------ Records ------
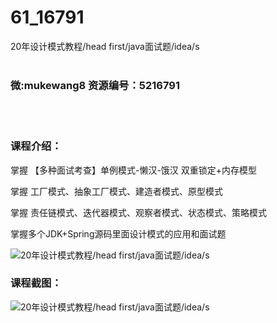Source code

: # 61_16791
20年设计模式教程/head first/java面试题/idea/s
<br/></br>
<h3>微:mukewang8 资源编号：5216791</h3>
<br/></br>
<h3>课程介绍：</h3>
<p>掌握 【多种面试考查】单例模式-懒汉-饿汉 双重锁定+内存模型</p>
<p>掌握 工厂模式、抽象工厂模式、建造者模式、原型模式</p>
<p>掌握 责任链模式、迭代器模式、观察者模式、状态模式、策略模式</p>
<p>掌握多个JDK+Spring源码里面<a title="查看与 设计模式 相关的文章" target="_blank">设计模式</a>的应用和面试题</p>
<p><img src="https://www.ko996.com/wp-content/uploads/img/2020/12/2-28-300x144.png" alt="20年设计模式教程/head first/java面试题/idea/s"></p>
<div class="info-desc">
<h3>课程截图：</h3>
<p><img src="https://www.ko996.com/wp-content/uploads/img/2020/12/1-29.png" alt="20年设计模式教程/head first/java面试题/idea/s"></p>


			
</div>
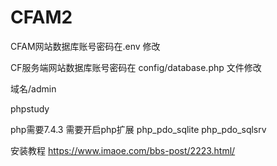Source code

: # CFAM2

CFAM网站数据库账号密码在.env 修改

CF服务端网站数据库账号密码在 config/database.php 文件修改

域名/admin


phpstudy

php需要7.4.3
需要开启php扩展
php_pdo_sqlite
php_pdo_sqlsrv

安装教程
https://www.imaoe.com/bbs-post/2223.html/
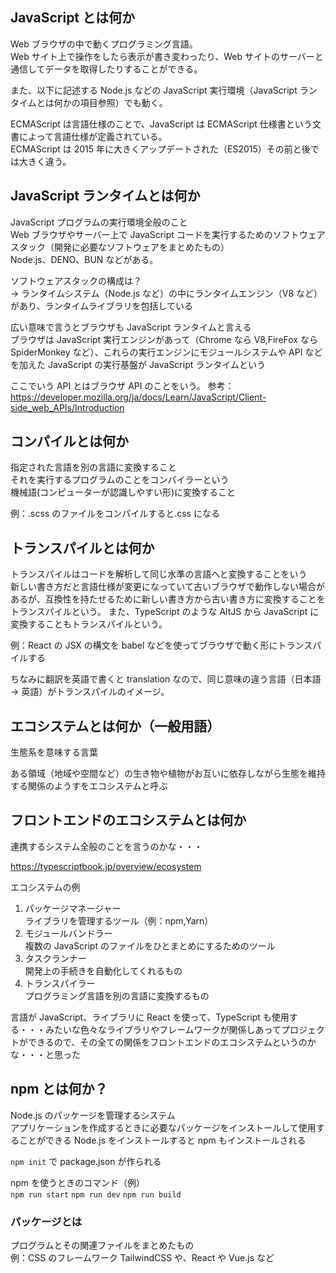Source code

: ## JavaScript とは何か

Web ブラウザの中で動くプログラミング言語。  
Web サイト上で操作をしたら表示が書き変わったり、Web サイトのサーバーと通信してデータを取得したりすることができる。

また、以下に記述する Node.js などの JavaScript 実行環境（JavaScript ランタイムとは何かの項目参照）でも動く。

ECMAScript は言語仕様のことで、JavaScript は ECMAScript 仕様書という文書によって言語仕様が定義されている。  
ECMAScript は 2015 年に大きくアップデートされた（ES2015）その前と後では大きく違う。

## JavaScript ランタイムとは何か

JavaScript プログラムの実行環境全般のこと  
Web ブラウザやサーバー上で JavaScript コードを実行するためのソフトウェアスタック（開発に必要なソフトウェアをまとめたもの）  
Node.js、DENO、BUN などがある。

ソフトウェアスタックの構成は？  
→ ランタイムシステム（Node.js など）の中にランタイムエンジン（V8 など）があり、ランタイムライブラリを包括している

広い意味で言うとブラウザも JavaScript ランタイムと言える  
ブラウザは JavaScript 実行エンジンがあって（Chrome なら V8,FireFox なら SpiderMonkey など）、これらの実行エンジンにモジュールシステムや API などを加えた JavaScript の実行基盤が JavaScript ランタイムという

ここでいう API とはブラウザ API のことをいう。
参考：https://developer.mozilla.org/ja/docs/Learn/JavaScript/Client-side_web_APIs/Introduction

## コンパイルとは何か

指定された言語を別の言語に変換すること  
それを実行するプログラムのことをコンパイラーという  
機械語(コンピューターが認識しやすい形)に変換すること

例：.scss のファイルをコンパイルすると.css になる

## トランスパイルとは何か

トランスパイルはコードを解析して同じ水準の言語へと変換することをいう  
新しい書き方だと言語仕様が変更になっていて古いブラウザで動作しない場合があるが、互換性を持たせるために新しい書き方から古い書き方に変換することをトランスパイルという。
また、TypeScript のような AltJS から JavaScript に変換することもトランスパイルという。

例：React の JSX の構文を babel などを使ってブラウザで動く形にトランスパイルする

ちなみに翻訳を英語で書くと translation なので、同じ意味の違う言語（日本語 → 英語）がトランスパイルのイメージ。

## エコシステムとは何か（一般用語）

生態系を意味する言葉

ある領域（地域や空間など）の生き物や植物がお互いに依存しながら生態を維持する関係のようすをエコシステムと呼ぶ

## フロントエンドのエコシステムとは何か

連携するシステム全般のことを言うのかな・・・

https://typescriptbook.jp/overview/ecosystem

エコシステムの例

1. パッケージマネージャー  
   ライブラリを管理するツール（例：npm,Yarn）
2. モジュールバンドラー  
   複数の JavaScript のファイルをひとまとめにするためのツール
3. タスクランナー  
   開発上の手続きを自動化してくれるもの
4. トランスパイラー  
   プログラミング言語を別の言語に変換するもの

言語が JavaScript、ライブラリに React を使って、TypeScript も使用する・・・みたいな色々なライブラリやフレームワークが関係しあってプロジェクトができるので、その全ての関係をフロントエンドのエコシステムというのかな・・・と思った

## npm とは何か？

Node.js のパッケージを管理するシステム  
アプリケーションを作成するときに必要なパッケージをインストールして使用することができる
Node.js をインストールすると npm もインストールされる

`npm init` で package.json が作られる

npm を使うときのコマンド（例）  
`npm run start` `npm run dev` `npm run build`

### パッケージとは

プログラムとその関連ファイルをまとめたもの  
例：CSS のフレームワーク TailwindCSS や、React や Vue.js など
------
------ Records ------
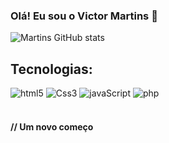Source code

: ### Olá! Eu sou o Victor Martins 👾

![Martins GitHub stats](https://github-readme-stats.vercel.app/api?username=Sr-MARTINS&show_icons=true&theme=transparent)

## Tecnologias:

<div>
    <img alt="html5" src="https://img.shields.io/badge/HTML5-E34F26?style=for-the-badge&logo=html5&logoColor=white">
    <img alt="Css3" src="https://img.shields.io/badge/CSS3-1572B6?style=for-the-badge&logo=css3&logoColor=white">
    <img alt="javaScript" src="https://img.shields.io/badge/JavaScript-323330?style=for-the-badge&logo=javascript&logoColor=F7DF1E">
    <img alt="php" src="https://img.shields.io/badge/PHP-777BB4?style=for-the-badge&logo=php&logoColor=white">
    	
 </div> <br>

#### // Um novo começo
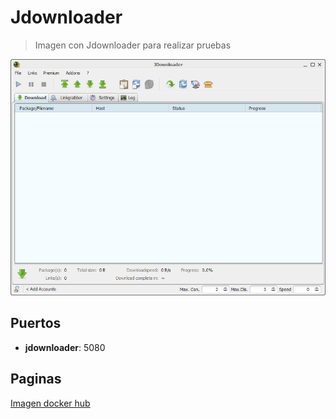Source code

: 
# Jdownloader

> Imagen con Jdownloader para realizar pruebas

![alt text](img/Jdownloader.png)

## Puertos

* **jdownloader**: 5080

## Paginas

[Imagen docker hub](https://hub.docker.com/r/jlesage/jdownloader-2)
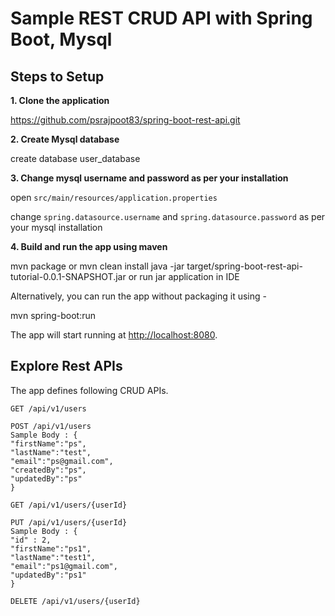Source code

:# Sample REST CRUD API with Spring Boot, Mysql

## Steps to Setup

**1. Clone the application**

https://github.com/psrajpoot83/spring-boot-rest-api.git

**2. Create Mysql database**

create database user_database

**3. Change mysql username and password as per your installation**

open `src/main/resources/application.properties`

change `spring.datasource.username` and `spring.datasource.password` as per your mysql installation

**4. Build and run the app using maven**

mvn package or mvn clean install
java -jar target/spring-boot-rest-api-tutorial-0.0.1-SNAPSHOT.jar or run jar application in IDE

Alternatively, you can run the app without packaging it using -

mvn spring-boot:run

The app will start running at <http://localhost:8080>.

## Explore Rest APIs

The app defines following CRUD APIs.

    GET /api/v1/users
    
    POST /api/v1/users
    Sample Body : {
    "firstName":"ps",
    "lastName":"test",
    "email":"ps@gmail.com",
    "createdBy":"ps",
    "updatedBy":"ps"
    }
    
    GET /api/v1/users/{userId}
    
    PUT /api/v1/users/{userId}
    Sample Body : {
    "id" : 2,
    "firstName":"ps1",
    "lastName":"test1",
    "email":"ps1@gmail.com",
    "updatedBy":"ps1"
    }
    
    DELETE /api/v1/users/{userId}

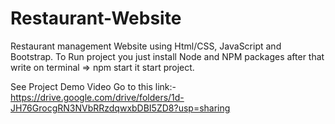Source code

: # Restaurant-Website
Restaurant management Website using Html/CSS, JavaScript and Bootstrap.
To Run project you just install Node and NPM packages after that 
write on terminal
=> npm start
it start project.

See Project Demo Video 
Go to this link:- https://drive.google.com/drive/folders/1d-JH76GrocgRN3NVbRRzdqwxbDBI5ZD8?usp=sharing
------
------ Records ------
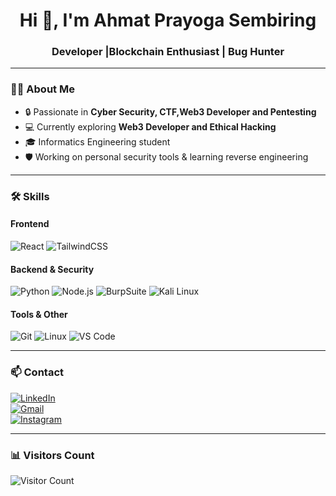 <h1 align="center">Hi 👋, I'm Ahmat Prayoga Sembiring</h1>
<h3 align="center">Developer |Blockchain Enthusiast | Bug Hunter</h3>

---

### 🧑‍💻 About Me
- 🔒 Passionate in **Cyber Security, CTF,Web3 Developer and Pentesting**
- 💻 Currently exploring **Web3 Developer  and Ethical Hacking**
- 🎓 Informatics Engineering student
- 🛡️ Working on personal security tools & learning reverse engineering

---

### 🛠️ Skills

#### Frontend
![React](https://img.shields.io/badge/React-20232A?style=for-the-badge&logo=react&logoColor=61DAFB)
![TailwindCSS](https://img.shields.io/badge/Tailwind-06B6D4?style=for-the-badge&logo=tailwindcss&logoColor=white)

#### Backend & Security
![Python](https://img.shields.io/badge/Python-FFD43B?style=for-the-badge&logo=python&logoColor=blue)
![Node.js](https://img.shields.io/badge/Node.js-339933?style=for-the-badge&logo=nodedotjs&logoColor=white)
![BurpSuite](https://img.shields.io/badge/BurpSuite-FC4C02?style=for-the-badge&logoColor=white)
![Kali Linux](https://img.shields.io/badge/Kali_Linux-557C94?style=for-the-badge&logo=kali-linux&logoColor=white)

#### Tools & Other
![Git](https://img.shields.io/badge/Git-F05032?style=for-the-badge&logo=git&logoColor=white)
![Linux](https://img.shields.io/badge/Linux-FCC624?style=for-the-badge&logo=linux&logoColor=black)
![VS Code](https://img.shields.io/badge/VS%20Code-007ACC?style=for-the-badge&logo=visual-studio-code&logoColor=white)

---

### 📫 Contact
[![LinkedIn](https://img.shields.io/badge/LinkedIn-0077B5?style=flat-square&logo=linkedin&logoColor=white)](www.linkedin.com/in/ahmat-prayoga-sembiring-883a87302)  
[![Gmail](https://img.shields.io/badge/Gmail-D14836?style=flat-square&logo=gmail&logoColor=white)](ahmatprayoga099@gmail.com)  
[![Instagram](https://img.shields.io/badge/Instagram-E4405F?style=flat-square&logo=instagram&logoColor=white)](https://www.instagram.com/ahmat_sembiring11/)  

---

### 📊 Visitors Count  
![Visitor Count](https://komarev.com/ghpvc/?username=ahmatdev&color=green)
------
=== What to work on ===
An exact copy of the lines above, from the one containing "## npm とは何か？" through the one containing "例：CSS のフレームワーク TailwindCSS", is the whole of the answer.

=== Output of the task ===
## npm とは何か？

Node.js のパッケージを管理するシステム  
アプリケーションを作成するときに必要なパッケージをインストールして使用することができる
Node.js をインストールすると npm もインストールされる

`npm init` で package.json が作られる

npm を使うときのコマンド（例）  
`npm run start` `npm run dev` `npm run build`

### パッケージとは

プログラムとその関連ファイルをまとめたもの  
例：CSS のフレームワーク TailwindCSS や、React や Vue.js など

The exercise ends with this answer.